Escuchó un quejido, luego la respiración de ella cambió. Abrió los ojos, observando todo en la pequeña habitación. Enderezándose, intentó recordar el motivo de haber dormido en el suelo. Sintió algo duro en su mano, al bajar la vista al pequeño aparato metálico, las lágrimas volvieron a acumularse en sus ojos. Un sollozo escapó de su boca, alertando a su esposo. Él la rodeó con sus brazos, provocándole más gemidos. Mordió su labio tembloroso, armándose de valor para hablar.
—Girko...
—Shh, Neferti, amor mío, no hables.
—Pero Girko, es importante —murmuró entre sollozos.
Girko tomó cierta distancia, observando al amor de su vida con rostro triste. Con los pulgares secó sus lágrimas, sintiendo su corazón doler por ella. Asintió dándole a entender que la escuchaba. Sollozó de nuevo, pero inhaló hondo, necesitaba decir aquello. Era de suma importancia.
—Yo, lo siento tanto. Sabes que lo intenté, pero no se pudo evitar.
—¿A qué te refieres?
—Yo...—se detuvo, respiró profundo un par de veces y lo miró a los ojos—. Estoy embarazada, Girko. De tres meses.
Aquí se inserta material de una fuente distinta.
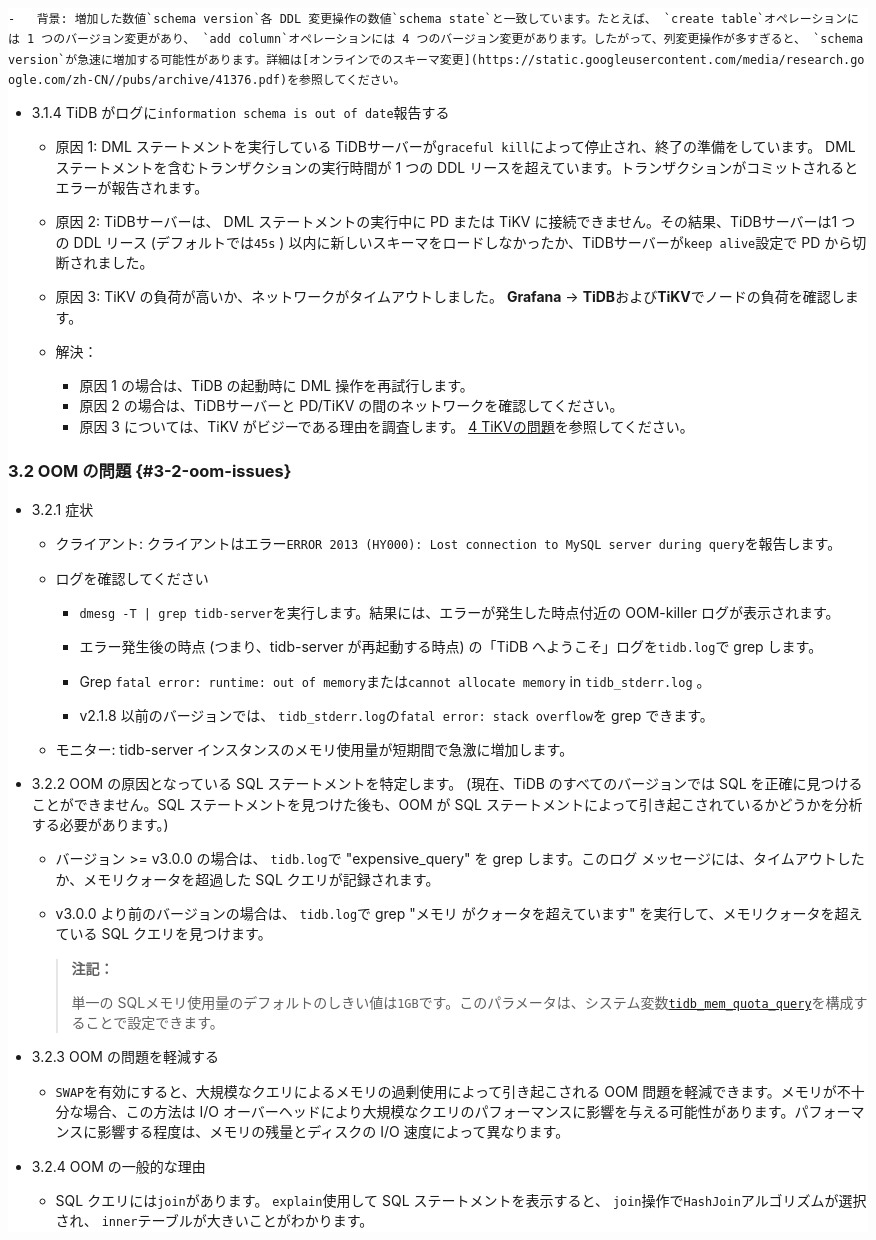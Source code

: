     -   背景: 増加した数値`schema version`各 DDL 変更操作の数値`schema state`と一致しています。たとえば、 `create table`オペレーションには 1 つのバージョン変更があり、 `add column`オペレーションには 4 つのバージョン変更があります。したがって、列変更操作が多すぎると、 `schema version`が急速に増加する可能性があります。詳細は[オンラインでのスキーマ変更](https://static.googleusercontent.com/media/research.google.com/zh-CN//pubs/archive/41376.pdf)を参照してください。

-   3.1.4 TiDB がログに`information schema is out of date`報告する

    -   原因 1: DML ステートメントを実行している TiDBサーバーが`graceful kill`によって停止され、終了の準備をしています。 DML ステートメントを含むトランザクションの実行時間が 1 つの DDL リースを超えています。トランザクションがコミットされるとエラーが報告されます。

    -   原因 2: TiDBサーバーは、 DML ステートメントの実行中に PD または TiKV に接続できません。その結果、TiDBサーバーは1 つの DDL リース (デフォルトでは`45s` ) 以内に新しいスキーマをロードしなかったか、TiDBサーバーが`keep alive`設定で PD から切断されました。

    -   原因 3: TiKV の負荷が高いか、ネットワークがタイムアウトしました。 **Grafana** -&gt; **TiDB**および**TiKV**でノードの負荷を確認します。

    -   解決：

        -   原因 1 の場合は、TiDB の起動時に DML 操作を再試行します。
        -   原因 2 の場合は、TiDBサーバーと PD/TiKV の間のネットワークを確認してください。
        -   原因 3 については、TiKV がビジーである理由を調査します。 [4 TiKVの問題](#4-tikv-issues)を参照してください。

### 3.2 OOM の問題 {#3-2-oom-issues}

-   3.2.1 症状

    -   クライアント: クライアントはエラー`ERROR 2013 (HY000): Lost connection to MySQL server during query`を報告します。

    -   ログを確認してください

        -   `dmesg -T | grep tidb-server`を実行します。結果には、エラーが発生した時点付近の OOM-killer ログが表示されます。

        -   エラー発生後の時点 (つまり、tidb-server が再起動する時点) の「TiDB へようこそ」ログを`tidb.log`で grep します。

        -   Grep `fatal error: runtime: out of memory`または`cannot allocate memory` in `tidb_stderr.log` 。

        -   v2.1.8 以前のバージョンでは、 `tidb_stderr.log`の`fatal error: stack overflow`を grep できます。

    -   モニター: tidb-server インスタンスのメモリ使用量が短期間で急激に増加します。

-   3.2.2 OOM の原因となっている SQL ステートメントを特定します。 (現在、TiDB のすべてのバージョンでは SQL を正確に見つけることができません。SQL ステートメントを見つけた後も、OOM が SQL ステートメントによって引き起こされているかどうかを分析する必要があります。)

    -   バージョン &gt;= v3.0.0 の場合は、 `tidb.log`で &quot;expensive_query&quot; を grep します。このログ メッセージには、タイムアウトしたか、メモリクォータを超過した SQL クエリが記録されます。

    -   v3.0.0 より前のバージョンの場合は、 `tidb.log`で grep &quot;メモリ がクォータを超えています&quot; を実行して、メモリクォータを超えている SQL クエリを見つけます。

    > **注記：**
    >
    > 単一の SQLメモリ使用量のデフォルトのしきい値は`1GB`です。このパラメータは、システム変数[`tidb_mem_quota_query`](/system-variables.md#tidb_mem_quota_query)を構成することで設定できます。

-   3.2.3 OOM の問題を軽減する

    -   `SWAP`を有効にすると、大規模なクエリによるメモリの過剰使用によって引き起こされる OOM 問題を軽減できます。メモリが不十分な場合、この方法は I/O オーバーヘッドにより大規模なクエリのパフォーマンスに影響を与える可能性があります。パフォーマンスに影響する程度は、メモリの残量とディスクの I/O 速度によって異なります。

-   3.2.4 OOM の一般的な理由

    -   SQL クエリには`join`があります。 `explain`使用して SQL ステートメントを表示すると、 `join`操作で`HashJoin`アルゴリズムが選択され、 `inner`テーブルが大きいことがわかります。
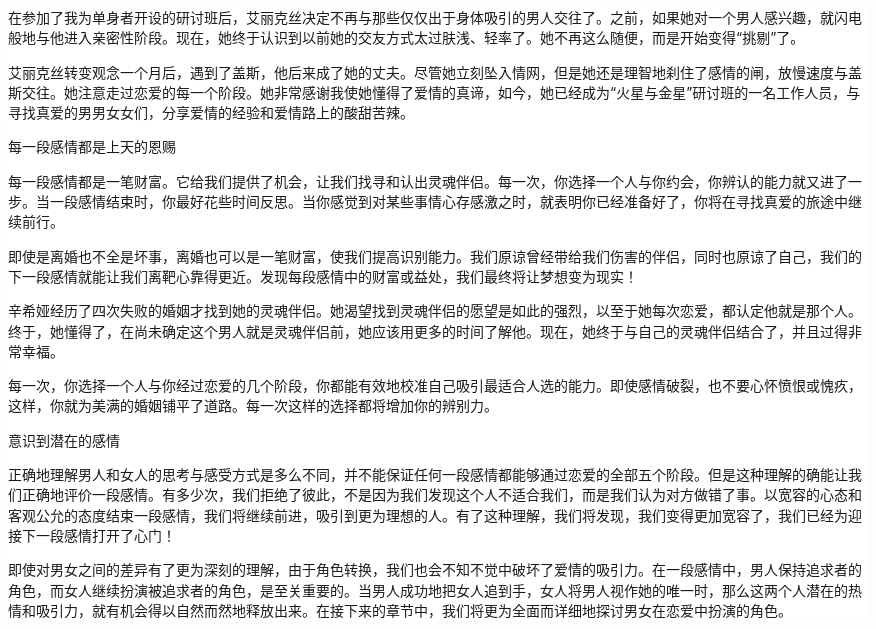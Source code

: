在参加了我为单身者开设的研讨班后，艾丽克丝决定不再与那些仅仅出于身体吸引的男人交往了。之前，如果她对一个男人感兴趣，就闪电般地与他进入亲密性阶段。现在，她终于认识到以前她的交友方式太过肤浅、轻率了。她不再这么随便，而是开始变得“挑剔”了。

艾丽克丝转变观念一个月后，遇到了盖斯，他后来成了她的丈夫。尽管她立刻坠入情网，但是她还是理智地刹住了感情的闸，放慢速度与盖斯交往。她注意走过恋爱的每一个阶段。她非常感谢我使她懂得了爱情的真谛，如今，她已经成为“火星与金星”研讨班的一名工作人员，与寻找真爱的男男女女们，分享爱情的经验和爱情路上的酸甜苦辣。



每一段感情都是上天的恩赐

每一段感情都是一笔财富。它给我们提供了机会，让我们找寻和认出灵魂伴侣。每一次，你选择一个人与你约会，你辨认的能力就又进了一步。当一段感情结束时，你最好花些时间反思。当你感觉到对某些事情心存感激之时，就表明你已经准备好了，你将在寻找真爱的旅途中继续前行。

即使是离婚也不全是坏事，离婚也可以是一笔财富，使我们提高识别能力。我们原谅曾经带给我们伤害的伴侣，同时也原谅了自己，我们的下一段感情就能让我们离靶心靠得更近。发现每段感情中的财富或益处，我们最终将让梦想变为现实！

辛希娅经历了四次失败的婚姻才找到她的灵魂伴侣。她渴望找到灵魂伴侣的愿望是如此的强烈，以至于她每次恋爱，都认定他就是那个人。终于，她懂得了，在尚未确定这个男人就是灵魂伴侣前，她应该用更多的时间了解他。现在，她终于与自己的灵魂伴侣结合了，并且过得非常幸福。

每一次，你选择一个人与你经过恋爱的几个阶段，你都能有效地校准自己吸引最适合人选的能力。即使感情破裂，也不要心怀愤恨或愧疚，这样，你就为美满的婚姻铺平了道路。每一次这样的选择都将增加你的辨别力。



意识到潜在的感情

正确地理解男人和女人的思考与感受方式是多么不同，并不能保证任何一段感情都能够通过恋爱的全部五个阶段。但是这种理解的确能让我们正确地评价一段感情。有多少次，我们拒绝了彼此，不是因为我们发现这个人不适合我们，而是我们认为对方做错了事。以宽容的心态和客观公允的态度结束一段感情，我们将继续前进，吸引到更为理想的人。有了这种理解，我们将发现，我们变得更加宽容了，我们已经为迎接下一段感情打开了心门！

即使对男女之间的差异有了更为深刻的理解，由于角色转换，我们也会不知不觉中破坏了爱情的吸引力。在一段感情中，男人保持追求者的角色，而女人继续扮演被追求者的角色，是至关重要的。当男人成功地把女人追到手，女人将男人视作她的唯一时，那么这两个人潜在的热情和吸引力，就有机会得以自然而然地释放出来。在接下来的章节中，我们将更为全面而详细地探讨男女在恋爱中扮演的角色。


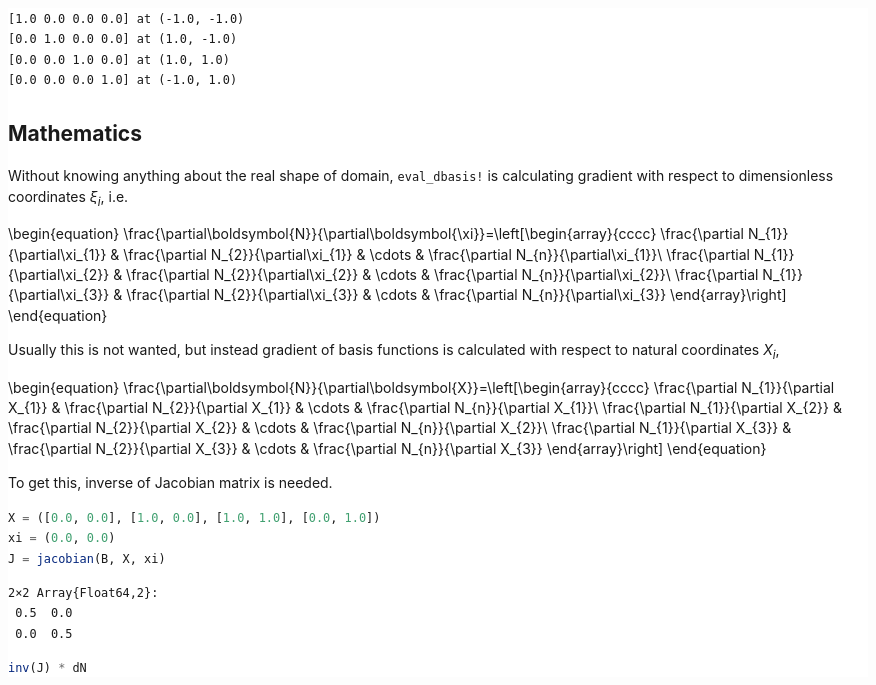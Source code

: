     [1.0 0.0 0.0 0.0] at (-1.0, -1.0)
    [0.0 1.0 0.0 0.0] at (1.0, -1.0)
    [0.0 0.0 1.0 0.0] at (1.0, 1.0)
    [0.0 0.0 0.0 1.0] at (-1.0, 1.0)
    

## Mathematics

Without knowing anything about the real shape of domain, `eval_dbasis!` is calculating gradient with respect to dimensionless coordinates $\xi_i$, i.e.

\begin{equation}
\frac{\partial\boldsymbol{N}}{\partial\boldsymbol{\xi}}=\left[\begin{array}{cccc}
\frac{\partial N_{1}}{\partial\xi_{1}} & \frac{\partial N_{2}}{\partial\xi_{1}} & \cdots & \frac{\partial N_{n}}{\partial\xi_{1}}\\
\frac{\partial N_{1}}{\partial\xi_{2}} & \frac{\partial N_{2}}{\partial\xi_{2}} & \cdots & \frac{\partial N_{n}}{\partial\xi_{2}}\\
\frac{\partial N_{1}}{\partial\xi_{3}} & \frac{\partial N_{2}}{\partial\xi_{3}} & \cdots & \frac{\partial N_{n}}{\partial\xi_{3}}
\end{array}\right]
\end{equation}

Usually this is not wanted, but instead gradient of basis functions is calculated with respect to natural coordinates $X_i$,

\begin{equation}
\frac{\partial\boldsymbol{N}}{\partial\boldsymbol{X}}=\left[\begin{array}{cccc}
\frac{\partial N_{1}}{\partial X_{1}} & \frac{\partial N_{2}}{\partial X_{1}} & \cdots & \frac{\partial N_{n}}{\partial X_{1}}\\
\frac{\partial N_{1}}{\partial X_{2}} & \frac{\partial N_{2}}{\partial X_{2}} & \cdots & \frac{\partial N_{n}}{\partial X_{2}}\\
\frac{\partial N_{1}}{\partial X_{3}} & \frac{\partial N_{2}}{\partial X_{3}} & \cdots & \frac{\partial N_{n}}{\partial X_{3}}
\end{array}\right]
\end{equation}

To get this, inverse of Jacobian matrix is needed.


```julia
X = ([0.0, 0.0], [1.0, 0.0], [1.0, 1.0], [0.0, 1.0])
xi = (0.0, 0.0)
J = jacobian(B, X, xi)
```




    2×2 Array{Float64,2}:
     0.5  0.0
     0.0  0.5




```julia
inv(J) * dN
```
Y se lanzó a sus brazos, sollozando de nuevo. Girko, por su parte, sintió un terrible nudo en su estómago. Embarazada. En el ciclo del avestruz. No podía ser. Quiso maldecir a los dioses por ello. Desde que se habían casado, hacia ya ocho años, habían querido tener hijos. Pero tras cada embarazo, Neferti terminaba por desechar a los fetos al cabo de unas semanas. Luego de tres años, decidieron dejar de intentarlo y el último año pusieron especial cuidado, sabiendo lo que se avecinaba.
Tensando la mandíbula, observó a su madre, que se había enderezando y lo miraba con profunda tristeza en los ojos. Negó con la cabeza, tal vez ese niño seguiría el mismo rumbo que el resto.
—Cariño, puede que este bebé ni siquiera pase del cuarto mes...
—No, Girko. Mi madre, la vi. Me contó en un sueño que este niño iba a nacer, pero que estaba en peligro. ¿Por qué ahora, Girko? Los dioses nos han dado una maldición. —Sollozó.
Con el rostro pálido, temió decirle a su esposa la verdad. Él no podría permitir nacer a ese bebé. Era su deber. Por su nación, por el faraón. Pero al mirar el rostro destrozado de su madre y escuchar los sollozos desgarradores del llanto de su esposa, supo que no podía hacerle eso. Ella había nacido para ser feliz y él no le haría sufrir de aquella manera.
Si estaba en sus manos, su hijo sobreviviría. Ya vería cómo. Porque había hecho un juramento el día en que se casó, de que nadie dañaría a su mujer. Ni siquiera él. En silencio, rogó a los dioses por piedad.